:: Task data

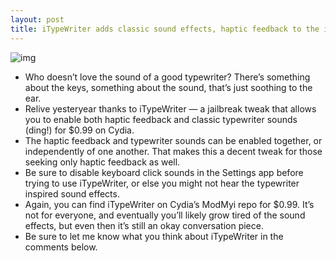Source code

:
 ```yaml
---
layout: post
title: iTypeWriter adds classic sound effects, haptic feedback to the iPhone
---
```

![img](http://media.idownloadblog.com/wp-content/uploads/2012/07/iTypeWriter.png)
* Who doesn’t love the sound of a good typewriter? There’s something about the keys, something about the sound, that’s just soothing to the ear.
* Relive yesteryear thanks to iTypeWriter — a jailbreak tweak that allows you to enable both haptic feedback and classic typewriter sounds (ding!) for $0.99 on Cydia.
* The haptic feedback and typewriter sounds can be enabled together, or independently of one another. That makes this a decent tweak for those seeking only haptic feedback as well.
* Be sure to disable keyboard click sounds in the Settings app before trying to use iTypeWriter, or else you might not hear the typewriter inspired sound effects.
* Again, you can find iTypeWriter on Cydia’s ModMyi repo for $0.99. It’s not for everyone, and eventually you’ll likely grow tired of the sound effects, but even then it’s still an okay conversation piece.
* Be sure to let me know what you think about iTypeWriter in the comments below.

::::

### The problem
Answer with a number only: how many lines above include the word "haptic"?

### Response to this exercise
3